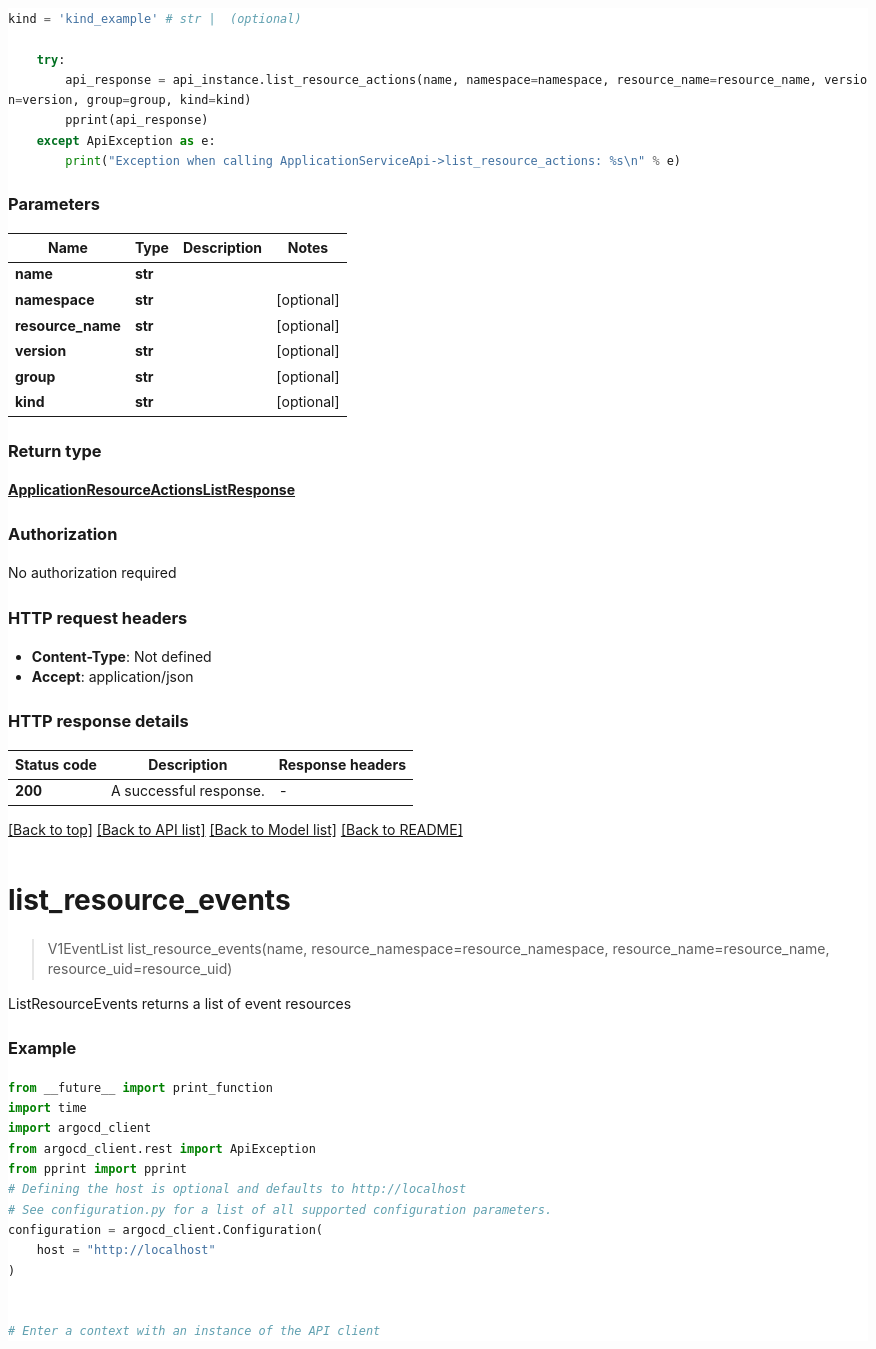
 ```python
kind = 'kind_example' # str |  (optional)

    try:
        api_response = api_instance.list_resource_actions(name, namespace=namespace, resource_name=resource_name, version=version, group=group, kind=kind)
        pprint(api_response)
    except ApiException as e:
        print("Exception when calling ApplicationServiceApi->list_resource_actions: %s\n" % e)
```

### Parameters

Name | Type | Description  | Notes
------------- | ------------- | ------------- | -------------
 **name** | **str**|  | 
 **namespace** | **str**|  | [optional] 
 **resource_name** | **str**|  | [optional] 
 **version** | **str**|  | [optional] 
 **group** | **str**|  | [optional] 
 **kind** | **str**|  | [optional] 

### Return type

[**ApplicationResourceActionsListResponse**](ApplicationResourceActionsListResponse.md)

### Authorization

No authorization required

### HTTP request headers

 - **Content-Type**: Not defined
 - **Accept**: application/json

### HTTP response details
| Status code | Description | Response headers |
|-------------|-------------|------------------|
**200** | A successful response. |  -  |

[[Back to top]](#) [[Back to API list]](../README.md#documentation-for-api-endpoints) [[Back to Model list]](../README.md#documentation-for-models) [[Back to README]](../README.md)

# **list_resource_events**
> V1EventList list_resource_events(name, resource_namespace=resource_namespace, resource_name=resource_name, resource_uid=resource_uid)

ListResourceEvents returns a list of event resources

### Example

```python
from __future__ import print_function
import time
import argocd_client
from argocd_client.rest import ApiException
from pprint import pprint
# Defining the host is optional and defaults to http://localhost
# See configuration.py for a list of all supported configuration parameters.
configuration = argocd_client.Configuration(
    host = "http://localhost"
)


# Enter a context with an instance of the API client
```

_____

- TASK DETAILS -
Only lines belong in the copy, not pictures: write out exactly the lines of the records from the first through the one holding "A successful response.".

- SOLVED PROBLEM -
 ```python
kind = 'kind_example' # str |  (optional)

    try:
        api_response = api_instance.list_resource_actions(name, namespace=namespace, resource_name=resource_name, version=version, group=group, kind=kind)
        pprint(api_response)
    except ApiException as e:
        print("Exception when calling ApplicationServiceApi->list_resource_actions: %s\n" % e)
```

### Parameters

Name | Type | Description  | Notes
------------- | ------------- | ------------- | -------------
 **name** | **str**|  | 
 **namespace** | **str**|  | [optional] 
 **resource_name** | **str**|  | [optional] 
 **version** | **str**|  | [optional] 
 **group** | **str**|  | [optional] 
 **kind** | **str**|  | [optional] 

### Return type

[**ApplicationResourceActionsListResponse**](ApplicationResourceActionsListResponse.md)

### Authorization

No authorization required

### HTTP request headers

 - **Content-Type**: Not defined
 - **Accept**: application/json

### HTTP response details
| Status code | Description | Response headers |
|-------------|-------------|------------------|
**200** | A successful response. |  -  |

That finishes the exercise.